The following post is written by my brother from another mother; my best friend, Joey Dodson. This dude totally rocks and has a really moving testimony. Check it out. It was 1970-something when, to her horror, a young girl in northern Louisiana learned that she was pregnant. Around nine months later, a couple of weeks before Easter, she gave birth to a son and gave him up for adoption. It wasn’t until years later, when my uncle told me I was a “little bastard,” that I realized there was a stigma to my situation. Even so, on the whole, I’d say I didn’t struggle much with
my “illegitimate” brand. To be sure, I owe a lot of that to the amount of love my (adopted) parents poured out on me. They never made me feel like an object of pity or a victim of chance. But with that said, I do suspect that some of the insecurity I have even as a full-grown man stems from my ignoble beginnings.
On the other hand, I imagine my unplanned conception helps me appreciate biblical passages about adoption more so than many believers. As you may know, there are many passages in the Bible that address God adopting us as His children. My favorite one is found in Romans 9. There, under the inspiration of the Holy Spirit, Paul reworks some of Hosea’s most famous lines.
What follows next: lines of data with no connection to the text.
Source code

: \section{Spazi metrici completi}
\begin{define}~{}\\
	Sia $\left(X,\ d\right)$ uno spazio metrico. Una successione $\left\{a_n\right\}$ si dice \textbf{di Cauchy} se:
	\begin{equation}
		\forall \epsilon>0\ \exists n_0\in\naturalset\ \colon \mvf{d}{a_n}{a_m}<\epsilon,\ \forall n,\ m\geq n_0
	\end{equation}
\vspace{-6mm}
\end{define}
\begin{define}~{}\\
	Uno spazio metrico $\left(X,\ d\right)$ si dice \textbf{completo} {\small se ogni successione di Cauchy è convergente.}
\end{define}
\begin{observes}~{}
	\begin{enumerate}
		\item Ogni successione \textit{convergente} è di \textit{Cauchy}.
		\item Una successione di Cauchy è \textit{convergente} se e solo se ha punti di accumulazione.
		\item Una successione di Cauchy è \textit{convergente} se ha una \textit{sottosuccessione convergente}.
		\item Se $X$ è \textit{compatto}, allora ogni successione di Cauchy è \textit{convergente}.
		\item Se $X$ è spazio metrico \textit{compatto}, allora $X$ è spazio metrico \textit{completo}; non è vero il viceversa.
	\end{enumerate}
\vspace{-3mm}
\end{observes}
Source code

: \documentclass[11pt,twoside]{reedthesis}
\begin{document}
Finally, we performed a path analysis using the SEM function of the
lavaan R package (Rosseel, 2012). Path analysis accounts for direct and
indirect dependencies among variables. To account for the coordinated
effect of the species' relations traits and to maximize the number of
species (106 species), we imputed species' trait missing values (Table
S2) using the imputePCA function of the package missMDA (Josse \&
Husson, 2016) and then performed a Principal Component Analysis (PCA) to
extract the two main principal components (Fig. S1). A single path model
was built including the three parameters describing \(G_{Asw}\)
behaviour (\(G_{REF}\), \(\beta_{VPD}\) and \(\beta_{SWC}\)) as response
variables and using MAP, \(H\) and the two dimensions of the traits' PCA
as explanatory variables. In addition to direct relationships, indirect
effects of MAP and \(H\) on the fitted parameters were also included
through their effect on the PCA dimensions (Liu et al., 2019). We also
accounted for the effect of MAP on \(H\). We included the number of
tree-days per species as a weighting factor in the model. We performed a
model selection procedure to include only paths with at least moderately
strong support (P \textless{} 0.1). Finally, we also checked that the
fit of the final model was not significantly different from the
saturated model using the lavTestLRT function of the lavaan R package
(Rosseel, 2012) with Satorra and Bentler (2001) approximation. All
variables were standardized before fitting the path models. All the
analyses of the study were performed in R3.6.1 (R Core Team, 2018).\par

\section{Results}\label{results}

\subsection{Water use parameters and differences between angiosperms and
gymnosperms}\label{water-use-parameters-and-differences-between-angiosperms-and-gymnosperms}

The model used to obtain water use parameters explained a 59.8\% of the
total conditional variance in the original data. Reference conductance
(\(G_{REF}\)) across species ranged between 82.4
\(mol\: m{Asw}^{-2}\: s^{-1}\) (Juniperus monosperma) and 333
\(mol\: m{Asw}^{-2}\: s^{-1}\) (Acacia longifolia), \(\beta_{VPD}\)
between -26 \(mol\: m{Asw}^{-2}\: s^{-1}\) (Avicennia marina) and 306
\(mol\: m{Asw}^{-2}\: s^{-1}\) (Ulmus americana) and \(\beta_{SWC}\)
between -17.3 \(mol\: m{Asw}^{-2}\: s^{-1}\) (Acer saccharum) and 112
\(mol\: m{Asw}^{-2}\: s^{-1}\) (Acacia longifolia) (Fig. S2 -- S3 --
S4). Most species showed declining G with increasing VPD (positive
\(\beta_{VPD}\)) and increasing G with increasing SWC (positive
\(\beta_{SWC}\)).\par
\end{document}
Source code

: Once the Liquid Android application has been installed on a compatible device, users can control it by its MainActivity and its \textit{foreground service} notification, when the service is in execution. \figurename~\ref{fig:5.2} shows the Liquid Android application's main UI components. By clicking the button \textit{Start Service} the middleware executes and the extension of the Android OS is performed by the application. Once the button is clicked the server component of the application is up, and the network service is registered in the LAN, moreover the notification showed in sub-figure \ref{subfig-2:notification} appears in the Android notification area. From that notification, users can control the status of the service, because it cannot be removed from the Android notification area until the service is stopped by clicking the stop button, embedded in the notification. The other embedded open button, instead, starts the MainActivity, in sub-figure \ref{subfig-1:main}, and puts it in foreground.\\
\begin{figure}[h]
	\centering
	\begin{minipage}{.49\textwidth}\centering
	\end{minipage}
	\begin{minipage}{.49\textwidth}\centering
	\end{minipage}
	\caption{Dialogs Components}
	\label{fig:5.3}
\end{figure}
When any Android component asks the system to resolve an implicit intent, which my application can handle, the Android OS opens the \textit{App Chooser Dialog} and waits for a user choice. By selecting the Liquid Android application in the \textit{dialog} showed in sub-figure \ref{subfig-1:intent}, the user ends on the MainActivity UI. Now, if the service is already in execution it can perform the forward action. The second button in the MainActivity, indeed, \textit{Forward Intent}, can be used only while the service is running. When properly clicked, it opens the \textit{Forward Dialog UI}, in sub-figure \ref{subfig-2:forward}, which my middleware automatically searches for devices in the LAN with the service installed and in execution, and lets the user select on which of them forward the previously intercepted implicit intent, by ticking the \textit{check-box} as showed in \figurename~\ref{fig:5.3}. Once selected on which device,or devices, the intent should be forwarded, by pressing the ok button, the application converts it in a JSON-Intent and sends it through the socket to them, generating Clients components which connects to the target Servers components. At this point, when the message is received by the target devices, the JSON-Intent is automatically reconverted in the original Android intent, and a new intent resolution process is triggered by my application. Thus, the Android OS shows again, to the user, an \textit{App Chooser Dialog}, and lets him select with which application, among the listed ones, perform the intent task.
If you’ll recall, in Hosea 1-2 the Lord tells the prophet to name his wife’s first child “Pitiless” (Lo-ruhamah) so she could be a living-breathing-sermon-illustration of how God was refusing to show mercy to Israel. What’s worse, Hosea is to call the harlot’s second kid “Bastard” (Lo-ammi) as an object lesson to say that the Israelites are not God’s children. Later on, however, due to the Lord’s ẖesed, his covenant loving-kindness, he promises to show pity to Pitiless and to call Bastard His son.
Fully aware of this original context, in Romans 9, Paul grabs these words that originally addressed Israel and Judah, and he applies them to the church. According to the apostle, God also called his children from the Gentiles so as to fulfill what the Lord says in Hosea:
“I will call them ‘my people’ who are not my people; and I will call her ‘my loved one’ who is not my loved one (Rom. 9:25).
In addition to reapplying the passage to refer to the church, Paul also replaces the word best translated as “pity” with one best translated as “love.” That is to say, in Christ, God has not only pitied the Gentiles as illegitimate children and not only showed mercy to those whom the Jews considered bastards, but he also called them his beloved! On Easter morning, at the resurrection of his Son, he made a way for those who weren’t his children to be called his kids. Once and for all, he took away their stigma and wiped away their shame.
Around the time of Paul, a philosopher named Epictetus talked about how the children of Caesar walked around with so much conspicuous swagger. How much more so, Epictetus reasoned, should those who know God as “our Maker and Father and Guardian,” live secure, above all contempt and beyond all fear, without any hint of grief or tinge of terror. Likewise, even though I cannot boast in a royal birth, because of his grace, I am an heir of God. By his name he calls me his son and claims you as his child.
This Easter season let us remember that he is not only a God who raises the dead but also the Father who legitimates the illegitimate.